- **YOUR GOAL**: Print each entry in full, word for word, with no pictures in the result.

────

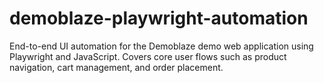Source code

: # demoblaze-playwright-automation
End-to-end UI automation for the Demoblaze demo web application using Playwright and JavaScript. Covers core user flows such as product navigation, cart management, and order placement.
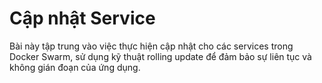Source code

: # Cập nhật Service

Bài này tập trung vào việc thực hiện cập nhật cho các services trong Docker Swarm, sử dụng kỹ thuật rolling update để đảm bảo sự liên tục và không gián đoạn của ứng dụng.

────

- **TASK RESPONSE**:
Source code

: # demoblaze-playwright-automation
End-to-end UI automation for the Demoblaze demo web application using Playwright and JavaScript. Covers core user flows such as product navigation, cart management, and order placement.
Source code

: # Cập nhật Service

Bài này tập trung vào việc thực hiện cập nhật cho các services trong Docker Swarm, sử dụng kỹ thuật rolling update để đảm bảo sự liên tục và không gián đoạn của ứng dụng.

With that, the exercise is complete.